(Stored data)
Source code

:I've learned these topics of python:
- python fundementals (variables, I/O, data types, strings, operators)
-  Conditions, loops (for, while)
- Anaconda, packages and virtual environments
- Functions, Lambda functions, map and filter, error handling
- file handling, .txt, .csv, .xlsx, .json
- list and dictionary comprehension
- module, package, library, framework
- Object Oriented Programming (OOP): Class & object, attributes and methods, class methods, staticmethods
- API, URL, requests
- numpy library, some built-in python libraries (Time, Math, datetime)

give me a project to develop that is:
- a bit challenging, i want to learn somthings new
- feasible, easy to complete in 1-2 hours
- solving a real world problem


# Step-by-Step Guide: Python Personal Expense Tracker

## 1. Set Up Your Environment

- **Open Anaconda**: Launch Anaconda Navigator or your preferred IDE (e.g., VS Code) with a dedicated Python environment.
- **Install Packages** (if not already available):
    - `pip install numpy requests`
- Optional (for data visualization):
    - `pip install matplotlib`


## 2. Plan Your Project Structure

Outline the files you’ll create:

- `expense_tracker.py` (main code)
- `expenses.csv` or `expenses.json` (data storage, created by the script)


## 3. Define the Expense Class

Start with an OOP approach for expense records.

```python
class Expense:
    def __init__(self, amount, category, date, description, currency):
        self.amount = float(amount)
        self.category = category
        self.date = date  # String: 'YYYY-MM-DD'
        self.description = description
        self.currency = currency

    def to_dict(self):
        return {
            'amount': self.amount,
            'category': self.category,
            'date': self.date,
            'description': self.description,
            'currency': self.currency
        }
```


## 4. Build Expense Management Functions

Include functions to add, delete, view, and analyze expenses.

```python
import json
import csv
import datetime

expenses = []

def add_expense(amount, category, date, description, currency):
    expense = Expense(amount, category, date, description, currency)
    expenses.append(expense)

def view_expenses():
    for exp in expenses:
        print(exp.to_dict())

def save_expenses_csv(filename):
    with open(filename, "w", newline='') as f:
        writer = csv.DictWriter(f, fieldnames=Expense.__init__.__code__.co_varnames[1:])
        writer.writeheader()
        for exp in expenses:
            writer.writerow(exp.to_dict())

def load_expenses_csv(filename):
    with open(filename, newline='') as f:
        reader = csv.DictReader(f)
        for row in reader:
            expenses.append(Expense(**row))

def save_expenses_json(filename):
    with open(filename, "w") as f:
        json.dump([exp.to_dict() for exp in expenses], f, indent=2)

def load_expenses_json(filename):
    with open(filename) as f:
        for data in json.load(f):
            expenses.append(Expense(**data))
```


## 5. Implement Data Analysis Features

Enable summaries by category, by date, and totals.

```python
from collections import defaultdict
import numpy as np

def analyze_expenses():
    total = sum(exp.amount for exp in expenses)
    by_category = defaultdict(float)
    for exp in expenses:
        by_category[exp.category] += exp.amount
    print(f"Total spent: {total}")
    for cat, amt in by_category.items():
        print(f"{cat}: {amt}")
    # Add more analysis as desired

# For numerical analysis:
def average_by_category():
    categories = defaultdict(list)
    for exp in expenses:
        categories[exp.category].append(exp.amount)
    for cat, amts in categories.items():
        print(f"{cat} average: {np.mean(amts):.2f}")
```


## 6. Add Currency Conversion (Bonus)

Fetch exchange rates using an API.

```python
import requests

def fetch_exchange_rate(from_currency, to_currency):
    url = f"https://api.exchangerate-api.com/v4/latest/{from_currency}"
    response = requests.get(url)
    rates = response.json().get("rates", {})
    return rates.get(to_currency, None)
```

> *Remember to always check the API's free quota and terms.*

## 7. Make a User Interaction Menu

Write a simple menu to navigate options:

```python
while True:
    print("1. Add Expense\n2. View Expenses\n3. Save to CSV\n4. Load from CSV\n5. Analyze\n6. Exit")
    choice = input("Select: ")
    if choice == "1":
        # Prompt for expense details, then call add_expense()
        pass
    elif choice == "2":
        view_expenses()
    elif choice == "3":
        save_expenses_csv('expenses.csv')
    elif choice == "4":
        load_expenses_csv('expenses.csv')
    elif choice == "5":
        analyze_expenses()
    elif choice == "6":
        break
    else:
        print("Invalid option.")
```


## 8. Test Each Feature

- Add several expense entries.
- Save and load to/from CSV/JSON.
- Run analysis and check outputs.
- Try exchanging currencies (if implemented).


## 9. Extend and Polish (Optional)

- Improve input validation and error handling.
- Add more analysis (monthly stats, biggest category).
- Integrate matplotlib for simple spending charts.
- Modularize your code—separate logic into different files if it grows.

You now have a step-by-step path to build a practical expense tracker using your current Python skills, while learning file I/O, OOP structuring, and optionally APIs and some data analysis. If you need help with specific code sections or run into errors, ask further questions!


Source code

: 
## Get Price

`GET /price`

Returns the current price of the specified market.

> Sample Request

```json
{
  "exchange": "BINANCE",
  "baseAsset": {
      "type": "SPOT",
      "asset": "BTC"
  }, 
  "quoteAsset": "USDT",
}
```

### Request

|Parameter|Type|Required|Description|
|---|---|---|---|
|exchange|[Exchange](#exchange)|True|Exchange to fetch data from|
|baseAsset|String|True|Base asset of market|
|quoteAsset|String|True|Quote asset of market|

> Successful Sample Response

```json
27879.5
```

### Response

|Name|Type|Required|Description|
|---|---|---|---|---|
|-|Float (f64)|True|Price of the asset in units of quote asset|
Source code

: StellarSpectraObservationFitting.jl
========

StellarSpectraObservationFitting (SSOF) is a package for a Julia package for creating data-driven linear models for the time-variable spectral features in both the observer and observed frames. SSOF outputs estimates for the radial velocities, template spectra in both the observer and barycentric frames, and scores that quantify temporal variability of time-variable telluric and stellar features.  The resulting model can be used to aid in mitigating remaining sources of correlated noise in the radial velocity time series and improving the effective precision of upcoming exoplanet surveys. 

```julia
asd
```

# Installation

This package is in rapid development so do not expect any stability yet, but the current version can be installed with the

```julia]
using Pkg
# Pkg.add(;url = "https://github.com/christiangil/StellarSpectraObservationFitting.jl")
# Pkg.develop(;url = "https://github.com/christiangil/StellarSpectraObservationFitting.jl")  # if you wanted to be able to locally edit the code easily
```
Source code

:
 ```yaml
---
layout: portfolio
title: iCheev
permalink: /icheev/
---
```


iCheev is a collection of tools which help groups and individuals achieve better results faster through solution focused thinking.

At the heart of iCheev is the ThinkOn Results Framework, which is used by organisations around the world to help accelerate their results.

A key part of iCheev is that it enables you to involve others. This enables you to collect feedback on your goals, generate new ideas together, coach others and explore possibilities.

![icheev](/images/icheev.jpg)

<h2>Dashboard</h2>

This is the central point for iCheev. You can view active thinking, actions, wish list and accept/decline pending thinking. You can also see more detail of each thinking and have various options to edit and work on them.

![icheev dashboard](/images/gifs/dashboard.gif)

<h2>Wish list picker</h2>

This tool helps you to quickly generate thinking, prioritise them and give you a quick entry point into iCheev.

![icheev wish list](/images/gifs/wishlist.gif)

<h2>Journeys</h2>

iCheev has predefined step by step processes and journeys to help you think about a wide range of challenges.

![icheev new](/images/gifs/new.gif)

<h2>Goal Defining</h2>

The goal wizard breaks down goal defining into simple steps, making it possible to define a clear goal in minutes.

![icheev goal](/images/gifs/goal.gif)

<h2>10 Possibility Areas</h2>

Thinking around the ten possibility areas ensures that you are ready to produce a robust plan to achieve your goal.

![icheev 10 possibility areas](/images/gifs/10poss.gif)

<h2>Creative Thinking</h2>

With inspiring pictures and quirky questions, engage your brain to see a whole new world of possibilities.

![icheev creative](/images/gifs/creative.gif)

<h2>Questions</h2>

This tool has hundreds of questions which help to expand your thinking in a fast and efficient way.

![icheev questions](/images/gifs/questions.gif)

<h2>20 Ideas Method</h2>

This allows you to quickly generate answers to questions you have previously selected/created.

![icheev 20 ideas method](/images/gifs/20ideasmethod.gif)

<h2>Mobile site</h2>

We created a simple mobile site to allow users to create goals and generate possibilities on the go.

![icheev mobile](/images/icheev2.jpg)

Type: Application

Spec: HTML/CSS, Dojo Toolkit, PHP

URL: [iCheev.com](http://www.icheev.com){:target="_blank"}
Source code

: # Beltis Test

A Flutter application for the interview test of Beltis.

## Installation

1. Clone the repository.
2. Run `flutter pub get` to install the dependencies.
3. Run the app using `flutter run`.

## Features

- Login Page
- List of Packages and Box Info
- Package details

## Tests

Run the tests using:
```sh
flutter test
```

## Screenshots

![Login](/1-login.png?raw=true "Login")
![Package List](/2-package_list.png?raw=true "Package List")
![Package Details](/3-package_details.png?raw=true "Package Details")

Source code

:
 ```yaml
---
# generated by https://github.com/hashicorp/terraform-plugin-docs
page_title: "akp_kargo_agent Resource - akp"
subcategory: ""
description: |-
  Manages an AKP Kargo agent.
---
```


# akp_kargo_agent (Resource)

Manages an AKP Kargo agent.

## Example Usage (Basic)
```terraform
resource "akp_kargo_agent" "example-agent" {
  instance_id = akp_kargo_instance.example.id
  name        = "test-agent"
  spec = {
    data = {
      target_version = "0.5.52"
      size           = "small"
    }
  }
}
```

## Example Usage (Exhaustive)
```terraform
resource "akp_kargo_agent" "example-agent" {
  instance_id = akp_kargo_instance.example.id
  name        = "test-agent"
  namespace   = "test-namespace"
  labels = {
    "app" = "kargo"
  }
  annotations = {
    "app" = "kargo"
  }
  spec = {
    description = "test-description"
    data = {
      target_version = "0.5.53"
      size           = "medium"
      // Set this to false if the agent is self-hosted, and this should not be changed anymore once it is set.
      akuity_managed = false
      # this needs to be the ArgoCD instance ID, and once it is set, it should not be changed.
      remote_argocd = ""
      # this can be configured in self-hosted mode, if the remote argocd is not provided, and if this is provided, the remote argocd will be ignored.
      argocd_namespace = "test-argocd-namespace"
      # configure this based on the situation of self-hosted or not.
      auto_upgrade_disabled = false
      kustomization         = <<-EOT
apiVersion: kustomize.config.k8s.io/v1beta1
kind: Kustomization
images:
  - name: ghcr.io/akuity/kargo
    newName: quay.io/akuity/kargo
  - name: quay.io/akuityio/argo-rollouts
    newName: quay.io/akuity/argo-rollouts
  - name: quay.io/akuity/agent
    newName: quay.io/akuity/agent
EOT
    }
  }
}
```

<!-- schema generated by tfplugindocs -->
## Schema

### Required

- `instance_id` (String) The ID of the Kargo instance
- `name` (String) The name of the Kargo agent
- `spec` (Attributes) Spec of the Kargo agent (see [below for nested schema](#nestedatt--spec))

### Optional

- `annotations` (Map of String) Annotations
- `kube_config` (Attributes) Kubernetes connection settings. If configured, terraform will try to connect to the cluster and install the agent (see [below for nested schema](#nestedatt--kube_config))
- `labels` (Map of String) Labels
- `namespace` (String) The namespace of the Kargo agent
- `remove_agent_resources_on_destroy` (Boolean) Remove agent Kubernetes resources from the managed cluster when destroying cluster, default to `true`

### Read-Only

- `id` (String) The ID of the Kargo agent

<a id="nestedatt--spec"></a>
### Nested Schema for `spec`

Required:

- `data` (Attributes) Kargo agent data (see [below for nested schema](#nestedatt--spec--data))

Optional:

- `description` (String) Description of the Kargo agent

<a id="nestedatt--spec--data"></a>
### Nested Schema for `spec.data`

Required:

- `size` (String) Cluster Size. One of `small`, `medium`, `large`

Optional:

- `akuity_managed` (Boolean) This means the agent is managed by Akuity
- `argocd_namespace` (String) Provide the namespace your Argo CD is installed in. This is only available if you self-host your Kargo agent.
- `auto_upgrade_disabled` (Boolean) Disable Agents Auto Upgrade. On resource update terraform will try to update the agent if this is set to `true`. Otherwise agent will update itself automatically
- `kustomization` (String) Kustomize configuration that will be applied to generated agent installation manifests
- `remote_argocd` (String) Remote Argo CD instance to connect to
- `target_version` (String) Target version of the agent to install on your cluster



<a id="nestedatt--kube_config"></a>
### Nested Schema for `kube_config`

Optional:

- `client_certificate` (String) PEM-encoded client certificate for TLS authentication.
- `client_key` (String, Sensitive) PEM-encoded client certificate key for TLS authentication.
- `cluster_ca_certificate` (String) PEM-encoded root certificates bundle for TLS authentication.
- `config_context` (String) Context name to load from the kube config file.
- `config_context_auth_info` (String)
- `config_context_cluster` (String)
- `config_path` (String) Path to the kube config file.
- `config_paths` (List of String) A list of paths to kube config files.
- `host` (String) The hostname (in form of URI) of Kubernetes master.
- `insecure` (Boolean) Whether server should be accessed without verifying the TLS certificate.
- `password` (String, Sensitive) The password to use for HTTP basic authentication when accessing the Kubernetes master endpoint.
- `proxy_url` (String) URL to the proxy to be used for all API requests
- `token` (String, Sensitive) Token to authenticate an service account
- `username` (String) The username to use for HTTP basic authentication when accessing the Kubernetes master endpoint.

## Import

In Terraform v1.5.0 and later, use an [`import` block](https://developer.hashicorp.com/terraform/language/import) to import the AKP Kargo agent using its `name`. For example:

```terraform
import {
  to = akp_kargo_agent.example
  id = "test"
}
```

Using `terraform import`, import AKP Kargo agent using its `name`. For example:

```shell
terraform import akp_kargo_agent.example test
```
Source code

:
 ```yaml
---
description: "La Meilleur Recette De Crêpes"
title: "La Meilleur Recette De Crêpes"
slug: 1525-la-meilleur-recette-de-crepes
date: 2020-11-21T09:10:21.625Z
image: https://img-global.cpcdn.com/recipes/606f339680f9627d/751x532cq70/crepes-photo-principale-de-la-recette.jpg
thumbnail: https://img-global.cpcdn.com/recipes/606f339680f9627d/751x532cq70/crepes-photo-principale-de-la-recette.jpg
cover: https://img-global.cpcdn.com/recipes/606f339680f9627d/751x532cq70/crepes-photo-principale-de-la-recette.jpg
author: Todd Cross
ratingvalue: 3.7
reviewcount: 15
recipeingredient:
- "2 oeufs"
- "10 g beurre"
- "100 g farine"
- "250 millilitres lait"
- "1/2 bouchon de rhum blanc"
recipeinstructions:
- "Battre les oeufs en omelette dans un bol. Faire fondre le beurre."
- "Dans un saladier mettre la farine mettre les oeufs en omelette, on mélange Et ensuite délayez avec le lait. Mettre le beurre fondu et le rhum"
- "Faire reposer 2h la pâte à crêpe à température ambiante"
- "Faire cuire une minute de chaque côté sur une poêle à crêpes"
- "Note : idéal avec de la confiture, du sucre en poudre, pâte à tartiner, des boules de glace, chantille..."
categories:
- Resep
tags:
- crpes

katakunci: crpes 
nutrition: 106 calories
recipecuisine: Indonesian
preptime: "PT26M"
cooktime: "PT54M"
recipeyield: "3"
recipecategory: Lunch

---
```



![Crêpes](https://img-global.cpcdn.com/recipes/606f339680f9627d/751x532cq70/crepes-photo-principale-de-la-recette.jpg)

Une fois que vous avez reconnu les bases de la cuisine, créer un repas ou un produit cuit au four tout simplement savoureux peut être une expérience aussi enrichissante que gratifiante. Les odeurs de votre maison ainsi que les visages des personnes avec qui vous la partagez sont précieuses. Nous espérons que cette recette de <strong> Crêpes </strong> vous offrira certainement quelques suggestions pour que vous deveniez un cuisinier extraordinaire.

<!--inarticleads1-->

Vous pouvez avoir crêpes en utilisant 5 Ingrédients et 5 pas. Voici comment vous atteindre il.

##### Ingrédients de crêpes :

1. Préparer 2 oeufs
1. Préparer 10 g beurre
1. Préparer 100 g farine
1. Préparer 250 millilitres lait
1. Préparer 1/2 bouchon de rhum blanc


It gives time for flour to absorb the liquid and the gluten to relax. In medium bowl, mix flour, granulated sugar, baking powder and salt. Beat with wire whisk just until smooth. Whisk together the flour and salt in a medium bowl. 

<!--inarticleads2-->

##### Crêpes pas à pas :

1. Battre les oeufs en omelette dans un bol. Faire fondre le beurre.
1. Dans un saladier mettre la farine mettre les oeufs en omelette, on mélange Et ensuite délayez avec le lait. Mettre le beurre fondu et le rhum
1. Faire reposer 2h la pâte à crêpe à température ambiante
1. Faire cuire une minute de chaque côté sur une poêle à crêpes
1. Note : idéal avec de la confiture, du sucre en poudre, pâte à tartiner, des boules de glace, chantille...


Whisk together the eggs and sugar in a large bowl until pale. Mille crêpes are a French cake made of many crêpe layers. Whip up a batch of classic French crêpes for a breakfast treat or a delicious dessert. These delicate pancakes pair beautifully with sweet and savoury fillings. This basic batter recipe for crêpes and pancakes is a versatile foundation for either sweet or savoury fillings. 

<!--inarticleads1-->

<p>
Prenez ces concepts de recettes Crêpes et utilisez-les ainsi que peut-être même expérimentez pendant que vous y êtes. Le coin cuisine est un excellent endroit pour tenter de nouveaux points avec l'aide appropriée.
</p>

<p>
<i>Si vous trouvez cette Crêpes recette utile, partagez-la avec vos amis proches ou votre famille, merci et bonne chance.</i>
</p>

▸ EXERCISE
Among the lines above, find those holding "images" and copy each one.

▸ SOLUTION FOR THIS PROBLEM
![icheev](/images/icheev.jpg)
![icheev dashboard](/images/gifs/dashboard.gif)
![icheev wish list](/images/gifs/wishlist.gif)
![icheev new](/images/gifs/new.gif)
![icheev goal](/images/gifs/goal.gif)
![icheev 10 possibility areas](/images/gifs/10poss.gif)
![icheev creative](/images/gifs/creative.gif)
![icheev questions](/images/gifs/questions.gif)
![icheev 20 ideas method](/images/gifs/20ideasmethod.gif)
![icheev mobile](/images/icheev2.jpg)
images:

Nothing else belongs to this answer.